All’alba di quel giorno la cittadina fu assaltata da squadre fasciste convergenti da più località per liberare Renzo Ricci detenuto nella fortezza di Firmafede dopo essere stato arrestato per precedenti scontri. Coordinava l’attacco Amerigo Dumini. Sono due nomi famosi: questo guidava la squadraccia che rapì ed uccise Matteotti; quello fu un importante dirigente del Partito Fascista e poi comandante della Guardia Nazionale Repubblicana al tempo di Salò.
Qua basta dire che l’assalto a Sarzana fu sventato e i fascisti dispersi, l’unico caso con Parma in tutt’Italia in cui le squadre nere furono respinte.
La cosa riuscì per il concorso di più fattori: la decisa opposizione popolare; la resistenza degli Arditi del Popolo, un’organizzazione di difesa delle molte sinistre una volta tanto unite e non divise; l’azione di forte contrasto attuata dalla forza pubblica costituita da carabinieri, poliziotti e militari.

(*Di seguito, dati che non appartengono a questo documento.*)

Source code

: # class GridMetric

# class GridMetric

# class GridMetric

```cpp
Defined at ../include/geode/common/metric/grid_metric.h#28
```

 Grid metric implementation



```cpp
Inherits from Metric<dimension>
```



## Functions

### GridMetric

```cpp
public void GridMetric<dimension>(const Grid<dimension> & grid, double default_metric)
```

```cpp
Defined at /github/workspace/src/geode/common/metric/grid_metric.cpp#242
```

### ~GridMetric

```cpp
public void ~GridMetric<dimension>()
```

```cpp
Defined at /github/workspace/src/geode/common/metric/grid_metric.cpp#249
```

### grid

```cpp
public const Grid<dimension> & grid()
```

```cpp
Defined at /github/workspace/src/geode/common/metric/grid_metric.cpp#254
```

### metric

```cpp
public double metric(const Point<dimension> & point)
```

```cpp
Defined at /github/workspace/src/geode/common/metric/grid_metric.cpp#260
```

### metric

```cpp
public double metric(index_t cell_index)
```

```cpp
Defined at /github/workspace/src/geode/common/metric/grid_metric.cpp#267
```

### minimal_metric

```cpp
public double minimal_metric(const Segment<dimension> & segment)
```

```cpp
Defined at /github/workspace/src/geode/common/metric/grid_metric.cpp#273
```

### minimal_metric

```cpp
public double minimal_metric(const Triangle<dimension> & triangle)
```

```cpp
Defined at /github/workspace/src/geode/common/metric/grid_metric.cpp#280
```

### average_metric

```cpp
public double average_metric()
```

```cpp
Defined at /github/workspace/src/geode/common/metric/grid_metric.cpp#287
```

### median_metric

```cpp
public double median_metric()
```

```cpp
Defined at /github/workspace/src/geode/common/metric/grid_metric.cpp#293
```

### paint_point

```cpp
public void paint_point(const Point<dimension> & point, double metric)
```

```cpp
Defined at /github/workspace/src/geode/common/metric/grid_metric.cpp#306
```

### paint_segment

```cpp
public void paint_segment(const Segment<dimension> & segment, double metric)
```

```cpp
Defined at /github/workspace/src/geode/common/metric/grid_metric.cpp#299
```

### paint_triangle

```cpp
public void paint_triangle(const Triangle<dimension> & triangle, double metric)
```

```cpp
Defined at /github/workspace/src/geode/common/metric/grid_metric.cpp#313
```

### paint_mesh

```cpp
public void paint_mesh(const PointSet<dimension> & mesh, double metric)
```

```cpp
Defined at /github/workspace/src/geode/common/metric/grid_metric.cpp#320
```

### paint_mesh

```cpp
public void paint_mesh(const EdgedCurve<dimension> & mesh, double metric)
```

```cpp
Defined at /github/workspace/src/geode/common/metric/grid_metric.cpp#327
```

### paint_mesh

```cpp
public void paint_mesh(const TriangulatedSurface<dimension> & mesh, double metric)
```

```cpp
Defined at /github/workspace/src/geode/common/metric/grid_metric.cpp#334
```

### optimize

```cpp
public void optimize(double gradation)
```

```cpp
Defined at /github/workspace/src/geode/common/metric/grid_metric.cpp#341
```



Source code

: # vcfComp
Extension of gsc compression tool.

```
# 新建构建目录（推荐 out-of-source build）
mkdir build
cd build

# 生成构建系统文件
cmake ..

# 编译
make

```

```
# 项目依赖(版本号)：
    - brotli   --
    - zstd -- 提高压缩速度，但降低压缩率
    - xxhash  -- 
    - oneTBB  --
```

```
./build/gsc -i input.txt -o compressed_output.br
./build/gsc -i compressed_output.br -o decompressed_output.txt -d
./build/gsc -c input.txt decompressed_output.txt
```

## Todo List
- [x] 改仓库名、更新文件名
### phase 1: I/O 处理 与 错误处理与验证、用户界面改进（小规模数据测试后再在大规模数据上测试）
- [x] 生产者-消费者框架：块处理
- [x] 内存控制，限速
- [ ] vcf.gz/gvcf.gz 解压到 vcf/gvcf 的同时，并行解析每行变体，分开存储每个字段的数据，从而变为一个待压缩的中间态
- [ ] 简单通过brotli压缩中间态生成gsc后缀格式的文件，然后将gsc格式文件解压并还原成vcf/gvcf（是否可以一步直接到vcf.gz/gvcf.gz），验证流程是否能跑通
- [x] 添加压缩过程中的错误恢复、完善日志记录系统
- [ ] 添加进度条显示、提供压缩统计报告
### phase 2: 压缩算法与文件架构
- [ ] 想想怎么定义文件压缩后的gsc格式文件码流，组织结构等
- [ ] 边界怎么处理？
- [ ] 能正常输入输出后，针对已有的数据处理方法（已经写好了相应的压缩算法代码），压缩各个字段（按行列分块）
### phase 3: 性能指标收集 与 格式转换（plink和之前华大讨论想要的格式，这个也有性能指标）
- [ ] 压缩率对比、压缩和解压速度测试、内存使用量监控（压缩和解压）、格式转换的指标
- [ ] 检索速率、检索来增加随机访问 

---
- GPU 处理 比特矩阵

A guidare questo gruppo era il capitano dei Carabinieri Guido Jurgens. Arrivato a Sarzana proprio il giorno precedente i tragici fatti, respinse decisamente le proposte di Dumini che chiedeva la scarcerazione di Ricci. Quando poi iniziò lo scontro, non esitò a guidare la sua truppa contro i fascisti che furono dispersi: per la loro azione e per la reazione popolare.
Si sparò e caddero vittime fra gli assalitori, ma quello era un tempo che non si andava per il sottile né si poteva pretendere che chi doveva garantire l’ordine assumesse atteggiamenti diversi. A quel tempo lacrimogeni, scudi e manganelli erano dotazioni inimmaginabili. Sono cose ben conosciute ed altrettanto bene si sa come andò a finire tutta la storia.
Lo Jurgens, non serve dirlo, non fece una grande carriera, anzi. Subito trasferito a Genova, fu posto in aspettativa e praticamente non riprese più servizio fino a quando nel ’32 non fu definitivamente rimosso dall’Esercito per trasferirsi nella Capitale.
Non è documentato con certezza ma qua forse prese parte agli scontri contro i tedeschi avvenuti a Roma dopo l’8 settembre 1943 presso Porta San Paolo. È sicuro, invece, che collaborò con alcuni aderenti al Partito Fascista che non condividevano per nulla la politica attuata dal regime contro gli Ebrei, specie dopo l’inasprimento seguito all’occupazione tedesca.
Il 16 ottobre cominciò nella Capitale la razzia degli Ebrei romani (sopra la lapide commemorativa). Chi non era stato catturato, cercava disperatamente un rifugio: presso gli amici, nei conventi che aprirono generosamente le porte, anche nel palazzo che stava costruendo il conte Romolo Vaselli, un costruttore che aveva fatto fortuna con il fascismo, di cui però non condivideva le leggi razziali. L’ex capitano Jurgens gli diede una grossa mano organizzando una rigorosa sorveglianza in quel condominio che nascondeva una cinquantina di ebrei: una ulteriore occasione in cui si manifestò la sensibilità democratica vista vent’anni prima a Sarzana.